We Need to Talk About The Problem with Tiger-Phil Host Shadow Creek……….’s Website [UPDATED]

UPDATE: After this post was published, Shadow Creek launched the new, not-crappy version of its website, in preparation of the Tiger-Phil bonanza on Black Friday, no doubt. We have noted where changes apply. Although the site is greatly improved, we still need to LOLz at the celebrity titles provided for each hole along the course tour.
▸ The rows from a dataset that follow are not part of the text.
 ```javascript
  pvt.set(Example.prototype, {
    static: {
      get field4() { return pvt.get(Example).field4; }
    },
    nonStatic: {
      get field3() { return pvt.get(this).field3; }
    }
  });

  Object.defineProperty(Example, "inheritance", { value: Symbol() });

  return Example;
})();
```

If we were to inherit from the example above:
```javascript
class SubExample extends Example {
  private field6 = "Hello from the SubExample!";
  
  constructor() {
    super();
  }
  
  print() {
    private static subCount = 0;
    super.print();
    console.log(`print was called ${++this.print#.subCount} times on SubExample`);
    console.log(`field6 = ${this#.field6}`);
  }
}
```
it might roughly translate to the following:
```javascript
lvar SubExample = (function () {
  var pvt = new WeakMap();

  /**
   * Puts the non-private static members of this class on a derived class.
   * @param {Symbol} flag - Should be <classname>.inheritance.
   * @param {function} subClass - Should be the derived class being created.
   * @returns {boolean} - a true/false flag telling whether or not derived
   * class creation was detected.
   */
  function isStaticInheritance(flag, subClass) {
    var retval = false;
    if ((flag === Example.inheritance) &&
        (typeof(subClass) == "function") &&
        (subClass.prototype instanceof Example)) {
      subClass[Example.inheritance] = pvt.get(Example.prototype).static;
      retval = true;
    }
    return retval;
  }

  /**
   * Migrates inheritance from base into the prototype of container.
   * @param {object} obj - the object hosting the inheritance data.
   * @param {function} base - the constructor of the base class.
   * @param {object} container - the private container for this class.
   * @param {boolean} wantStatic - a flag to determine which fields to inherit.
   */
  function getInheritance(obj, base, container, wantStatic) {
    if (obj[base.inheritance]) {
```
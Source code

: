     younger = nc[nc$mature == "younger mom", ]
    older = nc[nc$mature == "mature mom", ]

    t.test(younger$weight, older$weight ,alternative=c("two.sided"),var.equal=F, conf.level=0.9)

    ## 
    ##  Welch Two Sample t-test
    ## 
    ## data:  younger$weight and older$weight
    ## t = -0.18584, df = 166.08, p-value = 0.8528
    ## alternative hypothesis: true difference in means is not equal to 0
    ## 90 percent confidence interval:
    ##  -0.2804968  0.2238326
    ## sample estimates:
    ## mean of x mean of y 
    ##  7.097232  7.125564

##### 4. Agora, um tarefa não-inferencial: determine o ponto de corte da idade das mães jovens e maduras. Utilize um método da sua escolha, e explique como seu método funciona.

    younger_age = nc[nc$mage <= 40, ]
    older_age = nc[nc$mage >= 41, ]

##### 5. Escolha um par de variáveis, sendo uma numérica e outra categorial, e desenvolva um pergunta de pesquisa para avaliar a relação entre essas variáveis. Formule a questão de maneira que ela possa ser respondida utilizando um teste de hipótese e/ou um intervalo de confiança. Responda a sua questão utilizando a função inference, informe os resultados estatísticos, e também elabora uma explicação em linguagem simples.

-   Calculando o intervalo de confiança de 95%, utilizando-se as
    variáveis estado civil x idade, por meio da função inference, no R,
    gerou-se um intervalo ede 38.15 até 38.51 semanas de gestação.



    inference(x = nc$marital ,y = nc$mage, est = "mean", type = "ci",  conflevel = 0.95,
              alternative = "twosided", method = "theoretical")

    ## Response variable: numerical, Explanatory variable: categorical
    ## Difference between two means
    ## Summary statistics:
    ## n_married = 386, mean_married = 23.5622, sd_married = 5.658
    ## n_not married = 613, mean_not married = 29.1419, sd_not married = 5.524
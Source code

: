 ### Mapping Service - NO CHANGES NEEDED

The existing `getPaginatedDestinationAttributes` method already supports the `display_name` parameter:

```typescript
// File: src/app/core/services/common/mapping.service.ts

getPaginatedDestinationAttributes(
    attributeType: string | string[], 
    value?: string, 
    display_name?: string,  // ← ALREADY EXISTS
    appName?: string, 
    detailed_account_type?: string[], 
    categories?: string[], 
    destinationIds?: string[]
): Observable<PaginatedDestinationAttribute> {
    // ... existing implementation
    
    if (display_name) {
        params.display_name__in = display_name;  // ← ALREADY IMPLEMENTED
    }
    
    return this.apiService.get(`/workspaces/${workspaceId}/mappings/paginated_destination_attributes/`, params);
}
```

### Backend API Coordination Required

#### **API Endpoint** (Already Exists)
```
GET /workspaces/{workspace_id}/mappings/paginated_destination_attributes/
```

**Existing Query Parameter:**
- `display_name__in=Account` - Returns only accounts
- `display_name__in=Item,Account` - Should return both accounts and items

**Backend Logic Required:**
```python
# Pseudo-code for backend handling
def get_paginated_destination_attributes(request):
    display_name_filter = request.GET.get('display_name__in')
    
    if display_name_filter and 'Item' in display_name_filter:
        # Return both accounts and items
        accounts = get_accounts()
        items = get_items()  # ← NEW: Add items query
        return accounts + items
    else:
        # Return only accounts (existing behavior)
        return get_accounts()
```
Julius Erving is now “NBA Icon Whose Slam Dunks  are The Stuff of Legends” (caps sic), Wayne Gretzky is a “20-year NHL Player Known as ‘The Great One'” and Jerry Weintraub is a “Well-Respected Hollywood Executive and Philanthropist.” Descriptions of the holes themselves…non-existent. 

Bethpage Black Metal is, at its heart, a blog that focuses on golf course design. And it is under this more-general-than-you-expected unique value proposition that we must address the website of Shadow Creek.

The course is in news this week, of course, for playing host the the Tiger-Phil $10 Million Showdown. Frankly, it’s the perfect venue. Las Vegas is exactly where a title-belt style duel should take place, and Shadow Creek is generally accepted as the best in the city/state. Second, it’s got experience hosting crowds*, as with Michael Jordan and Derek Jeter’s past celebrity invitationals. Finally, and most importantly, it’s over-the-top. Had we been blogging in 1992, we would be surprised that Tom Fazio didn’t build an active volcano/Sphinx with the blank check Steve Wynn gave him. The final product is actually fairly classy compared to his work at the now defunct Wynn Golf Club downtown. Still, the exotic flora and imported peacocks make it a more eye-popping venue for a heavyweight fight than any of the more rational courses used for Woods’s Monday Night Golf series.  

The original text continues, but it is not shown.